[Opening EXCERPTED DATA section]

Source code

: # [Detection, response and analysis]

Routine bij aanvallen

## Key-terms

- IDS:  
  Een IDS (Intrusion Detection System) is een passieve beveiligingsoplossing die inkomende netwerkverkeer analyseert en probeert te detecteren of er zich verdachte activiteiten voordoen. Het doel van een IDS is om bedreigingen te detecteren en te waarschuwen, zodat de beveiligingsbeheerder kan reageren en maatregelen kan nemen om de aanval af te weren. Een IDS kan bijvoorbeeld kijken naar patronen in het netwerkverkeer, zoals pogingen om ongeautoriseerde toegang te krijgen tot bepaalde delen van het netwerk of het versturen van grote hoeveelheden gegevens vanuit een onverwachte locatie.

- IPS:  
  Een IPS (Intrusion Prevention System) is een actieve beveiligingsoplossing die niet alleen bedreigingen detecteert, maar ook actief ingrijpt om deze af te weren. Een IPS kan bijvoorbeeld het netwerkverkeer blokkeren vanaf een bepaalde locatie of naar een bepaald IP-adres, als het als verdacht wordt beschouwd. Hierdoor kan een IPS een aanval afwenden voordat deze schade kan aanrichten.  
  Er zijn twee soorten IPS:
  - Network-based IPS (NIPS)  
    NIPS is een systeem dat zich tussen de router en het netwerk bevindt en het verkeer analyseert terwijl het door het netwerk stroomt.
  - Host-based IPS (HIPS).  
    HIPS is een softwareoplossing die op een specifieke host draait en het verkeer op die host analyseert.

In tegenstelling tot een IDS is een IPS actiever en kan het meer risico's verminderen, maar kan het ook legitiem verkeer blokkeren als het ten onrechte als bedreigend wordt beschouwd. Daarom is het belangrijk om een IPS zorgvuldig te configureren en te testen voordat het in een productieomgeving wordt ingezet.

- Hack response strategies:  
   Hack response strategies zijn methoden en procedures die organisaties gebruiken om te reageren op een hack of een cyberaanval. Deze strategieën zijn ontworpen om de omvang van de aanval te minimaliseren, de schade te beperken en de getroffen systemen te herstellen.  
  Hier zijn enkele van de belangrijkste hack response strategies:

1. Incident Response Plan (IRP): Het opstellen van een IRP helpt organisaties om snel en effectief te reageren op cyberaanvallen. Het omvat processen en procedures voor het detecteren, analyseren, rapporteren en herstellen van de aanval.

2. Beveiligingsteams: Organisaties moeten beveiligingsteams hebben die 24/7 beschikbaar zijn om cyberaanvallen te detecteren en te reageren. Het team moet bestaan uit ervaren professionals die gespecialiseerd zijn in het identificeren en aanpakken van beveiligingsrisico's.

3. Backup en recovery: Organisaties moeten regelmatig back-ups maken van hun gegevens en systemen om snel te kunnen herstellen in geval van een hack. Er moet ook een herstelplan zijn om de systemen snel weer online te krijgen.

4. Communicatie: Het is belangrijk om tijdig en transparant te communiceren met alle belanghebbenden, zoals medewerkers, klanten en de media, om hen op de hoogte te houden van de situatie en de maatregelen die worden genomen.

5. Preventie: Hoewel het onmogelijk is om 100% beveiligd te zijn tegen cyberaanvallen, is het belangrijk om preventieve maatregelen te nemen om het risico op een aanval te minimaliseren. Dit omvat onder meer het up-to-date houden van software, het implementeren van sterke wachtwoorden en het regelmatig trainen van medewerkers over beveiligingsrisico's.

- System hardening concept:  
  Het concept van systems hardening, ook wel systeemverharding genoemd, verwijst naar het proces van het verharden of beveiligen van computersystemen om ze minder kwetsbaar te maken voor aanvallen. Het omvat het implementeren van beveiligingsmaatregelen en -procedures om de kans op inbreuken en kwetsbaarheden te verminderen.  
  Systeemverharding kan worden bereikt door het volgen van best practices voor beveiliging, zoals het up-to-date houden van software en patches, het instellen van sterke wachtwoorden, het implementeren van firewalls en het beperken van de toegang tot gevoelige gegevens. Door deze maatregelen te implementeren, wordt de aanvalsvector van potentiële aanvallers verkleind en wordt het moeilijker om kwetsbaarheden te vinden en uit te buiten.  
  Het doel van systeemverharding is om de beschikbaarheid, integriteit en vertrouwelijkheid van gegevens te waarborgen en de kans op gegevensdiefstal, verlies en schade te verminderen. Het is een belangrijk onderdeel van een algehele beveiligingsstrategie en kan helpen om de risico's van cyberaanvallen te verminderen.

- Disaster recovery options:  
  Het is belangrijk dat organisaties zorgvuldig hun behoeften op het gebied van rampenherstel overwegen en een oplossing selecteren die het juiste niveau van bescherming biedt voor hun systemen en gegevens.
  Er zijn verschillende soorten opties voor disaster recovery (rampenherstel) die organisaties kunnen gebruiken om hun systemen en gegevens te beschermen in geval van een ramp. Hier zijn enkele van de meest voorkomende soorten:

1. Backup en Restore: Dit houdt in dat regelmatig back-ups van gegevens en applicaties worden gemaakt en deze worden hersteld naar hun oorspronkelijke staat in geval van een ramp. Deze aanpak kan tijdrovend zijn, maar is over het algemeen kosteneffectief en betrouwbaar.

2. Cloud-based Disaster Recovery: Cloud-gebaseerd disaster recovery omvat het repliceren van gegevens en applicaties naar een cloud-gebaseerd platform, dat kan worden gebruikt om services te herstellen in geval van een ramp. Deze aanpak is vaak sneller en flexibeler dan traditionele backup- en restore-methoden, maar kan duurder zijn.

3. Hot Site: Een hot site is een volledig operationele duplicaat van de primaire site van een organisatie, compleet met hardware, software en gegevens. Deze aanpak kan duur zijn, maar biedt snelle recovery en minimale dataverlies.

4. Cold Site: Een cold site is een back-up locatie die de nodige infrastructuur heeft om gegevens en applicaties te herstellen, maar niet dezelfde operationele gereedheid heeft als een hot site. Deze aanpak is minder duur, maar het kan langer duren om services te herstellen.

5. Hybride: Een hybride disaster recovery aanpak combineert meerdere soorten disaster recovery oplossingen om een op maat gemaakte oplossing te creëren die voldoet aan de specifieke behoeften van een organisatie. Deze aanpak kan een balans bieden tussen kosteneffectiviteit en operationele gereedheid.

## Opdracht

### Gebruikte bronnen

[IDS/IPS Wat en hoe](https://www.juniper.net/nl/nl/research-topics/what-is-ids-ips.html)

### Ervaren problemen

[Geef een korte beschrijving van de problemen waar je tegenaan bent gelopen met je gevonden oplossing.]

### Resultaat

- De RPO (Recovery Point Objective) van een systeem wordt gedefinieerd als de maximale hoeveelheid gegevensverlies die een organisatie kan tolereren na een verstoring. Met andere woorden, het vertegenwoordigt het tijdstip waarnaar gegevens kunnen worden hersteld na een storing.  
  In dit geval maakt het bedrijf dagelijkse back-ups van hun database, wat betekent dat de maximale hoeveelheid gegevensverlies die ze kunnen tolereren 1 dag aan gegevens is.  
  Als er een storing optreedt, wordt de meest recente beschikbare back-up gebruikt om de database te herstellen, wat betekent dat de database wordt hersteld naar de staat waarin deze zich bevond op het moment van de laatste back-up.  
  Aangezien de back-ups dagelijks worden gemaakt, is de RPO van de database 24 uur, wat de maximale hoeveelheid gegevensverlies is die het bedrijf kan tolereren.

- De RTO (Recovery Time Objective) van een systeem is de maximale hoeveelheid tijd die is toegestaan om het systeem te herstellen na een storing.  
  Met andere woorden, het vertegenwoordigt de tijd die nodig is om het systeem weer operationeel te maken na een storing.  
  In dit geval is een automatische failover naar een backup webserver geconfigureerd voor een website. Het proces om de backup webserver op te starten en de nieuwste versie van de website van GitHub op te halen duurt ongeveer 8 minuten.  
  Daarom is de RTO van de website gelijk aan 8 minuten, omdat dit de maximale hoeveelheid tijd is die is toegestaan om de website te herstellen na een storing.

[Closing EXCERPTED DATA section]

All that belongs in your answer is the stretch of entries above from the line with "Het doel van systeemverharding" through the line with "- Disaster recovery", printed exactly.

  Het doel van systeemverharding is om de beschikbaarheid, integriteit en vertrouwelijkheid van gegevens te waarborgen en de kans op gegevensdiefstal, verlies en schade te verminderen. Het is een belangrijk onderdeel van een algehele beveiligingsstrategie en kan helpen om de risico's van cyberaanvallen te verminderen.

- Disaster recovery options:  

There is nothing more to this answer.